JH felt like she was in an awkward position because KR was directing her work during the time of the conversation as supervisor. JH, who also didn’t know it wasn’t the Métis Nation that had voted down the project, essentially agreed with KR about the vote and made a comment about there being a lot of internal politics in the Métis Councils. Later that night at home, JH was upset because she felt she had “thrown her nation under the bus.”
JH did not say anything to KR about being offended or upset by the Jan. 10, 2022, conversations.
White history month comments
The next month, KR made another comment on two separate occasions that upset JH. The two were in the cafeteria when a TV program came on about Black History Month and KR said: “Why don’t we get a white history month?”
JH left the cafeteria without saying anything. KR posed the same question a couple of days later in front of more people in the cafeteria, then turned and looked at JH and said “I’m not prejudiced.” Another employee responded “We know you’re not.”
JH was upset about KR’s comments and began to work remotely as much as possible to avoid contact with her.
In March 2022 JH raised her concerns to a member of management, who suggested she file an internal human rights complaint. She filed that on March 9.
A disciplinary hearing was held on May 2, and KR was fired on May 18. Two days after, she gave a written apology to OPG that she asked to be sent to JH.
“I would like to apologize for offending you and making you feel uncomfortable in some conversations we have had in the past – that was never my intention, and I am deeply sorry that you felt the way you did following them. I should have been more sensitive and used different words when discussing certain topics. I should have never said what I did. I have had some time to reflect and realize the errors on my end and I am working to correct them for future situations. I hope you can someday forgive me,” it read.

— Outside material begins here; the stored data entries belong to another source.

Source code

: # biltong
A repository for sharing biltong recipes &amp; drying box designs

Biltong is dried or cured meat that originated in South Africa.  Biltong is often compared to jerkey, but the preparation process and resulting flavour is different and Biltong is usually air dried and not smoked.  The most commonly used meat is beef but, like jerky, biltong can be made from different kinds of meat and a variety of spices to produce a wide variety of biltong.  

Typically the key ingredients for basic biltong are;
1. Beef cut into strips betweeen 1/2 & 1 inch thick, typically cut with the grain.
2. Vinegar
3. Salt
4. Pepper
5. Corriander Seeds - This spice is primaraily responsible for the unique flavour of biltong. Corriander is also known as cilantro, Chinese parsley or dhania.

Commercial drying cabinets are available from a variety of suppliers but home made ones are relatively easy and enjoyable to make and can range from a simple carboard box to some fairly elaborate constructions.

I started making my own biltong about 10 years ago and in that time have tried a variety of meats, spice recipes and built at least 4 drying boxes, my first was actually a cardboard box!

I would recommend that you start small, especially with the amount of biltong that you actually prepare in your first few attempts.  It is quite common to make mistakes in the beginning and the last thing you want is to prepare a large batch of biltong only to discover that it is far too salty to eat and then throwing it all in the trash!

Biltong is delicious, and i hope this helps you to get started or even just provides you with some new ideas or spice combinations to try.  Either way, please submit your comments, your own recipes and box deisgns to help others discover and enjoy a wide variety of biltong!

The arbitrator noted there is a difference between treating people in a negative manner on the basis of race, which was not alleged in this case, and not supporting measures that single out a particular group for recognition or special treatment based on race.
“Whereas the former is contrary to human rights legislation, the latter is not a form of prohibited speech that engages the employer’s disciplinary power,” it said.

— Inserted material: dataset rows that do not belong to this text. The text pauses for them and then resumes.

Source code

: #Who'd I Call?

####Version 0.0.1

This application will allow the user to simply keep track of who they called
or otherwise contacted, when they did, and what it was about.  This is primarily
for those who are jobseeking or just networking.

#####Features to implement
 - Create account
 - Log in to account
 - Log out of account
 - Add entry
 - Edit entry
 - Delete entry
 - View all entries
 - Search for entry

It did say the question about white history month was “provocative and careless.” But it warranted a non-disciplinary letter of expectation, “explaining that her comment had been upsetting to a co-worker and counselling her on the importance of being sensitive so that everyone feels welcome at the workplace.”
It did not rise to the level of disciplinable misconduct, it ruled.

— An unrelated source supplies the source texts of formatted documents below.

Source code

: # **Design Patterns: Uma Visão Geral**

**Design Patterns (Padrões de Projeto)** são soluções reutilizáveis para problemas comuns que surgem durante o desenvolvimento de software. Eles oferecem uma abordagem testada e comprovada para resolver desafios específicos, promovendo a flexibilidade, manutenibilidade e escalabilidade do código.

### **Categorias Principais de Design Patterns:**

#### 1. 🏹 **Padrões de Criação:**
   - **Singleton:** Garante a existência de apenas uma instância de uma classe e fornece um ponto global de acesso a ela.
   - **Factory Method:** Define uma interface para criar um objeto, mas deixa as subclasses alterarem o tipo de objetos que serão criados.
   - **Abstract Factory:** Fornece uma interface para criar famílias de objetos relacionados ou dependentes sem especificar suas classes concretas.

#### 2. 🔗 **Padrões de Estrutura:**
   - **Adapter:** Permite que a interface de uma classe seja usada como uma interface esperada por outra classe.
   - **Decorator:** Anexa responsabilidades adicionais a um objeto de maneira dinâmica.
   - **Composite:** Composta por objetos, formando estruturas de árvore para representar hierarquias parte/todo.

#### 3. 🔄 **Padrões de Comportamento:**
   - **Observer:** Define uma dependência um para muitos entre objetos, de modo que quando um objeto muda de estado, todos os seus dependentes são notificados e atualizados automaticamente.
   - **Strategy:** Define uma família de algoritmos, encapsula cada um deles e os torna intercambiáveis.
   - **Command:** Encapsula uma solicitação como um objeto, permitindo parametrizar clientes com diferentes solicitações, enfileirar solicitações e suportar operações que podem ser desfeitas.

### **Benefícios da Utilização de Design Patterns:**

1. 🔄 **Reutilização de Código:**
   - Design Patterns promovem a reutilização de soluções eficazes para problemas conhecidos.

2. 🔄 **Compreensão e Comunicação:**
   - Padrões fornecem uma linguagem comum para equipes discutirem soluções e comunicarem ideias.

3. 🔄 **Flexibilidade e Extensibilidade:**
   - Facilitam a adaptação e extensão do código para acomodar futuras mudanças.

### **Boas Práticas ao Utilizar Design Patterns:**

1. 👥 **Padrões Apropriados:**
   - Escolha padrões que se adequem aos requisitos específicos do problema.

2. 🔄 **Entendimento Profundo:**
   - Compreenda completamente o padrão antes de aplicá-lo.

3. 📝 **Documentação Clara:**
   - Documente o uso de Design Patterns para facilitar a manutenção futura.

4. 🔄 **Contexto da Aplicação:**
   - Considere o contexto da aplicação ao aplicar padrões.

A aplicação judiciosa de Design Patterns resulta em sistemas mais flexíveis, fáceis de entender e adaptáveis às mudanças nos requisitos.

OPG argued the suggestion that JH “play the Indian card” was sufficiently serious to warrant discharge.
But the arbitrator did not agree.
“It is clear to me is that the Employer’s response to the grievor’s conduct was out of proportion to what occurred. In my view, there is no basis upon which I could reasonably conclude that the grievor deserved to have her employment terminated by the Employer after 18 years of discipline-free service because of the comments she made to and/or in the presence of the Indigenous complainant,” it said.
While OPG said the apology letter should be given little weight because it was written post-termination, the arbitrator noted KR said at an early stage she felt bad she had upset JH and would have apologized to her.
The fact KR was acting in a supervisory role at the time was important, and needed to be taken into account. But, given all the circumstances, it ruled a one-day unpaid suspension was the appropriate penalty and OPG was ordered to reinstate her to her former position with no loss of seniority or compensation.
“A suspension of some duration, as opposed to a reprimand of some sort, for example, is appropriate to reinforce the fact that discriminatory comments of any kind cannot be tolerated in the workplace,” it said.
It also required KR to ” participate in whatever Indigenous-focused sensitivity and awareness training the Employer determines, in its discretion, to be appropriate.”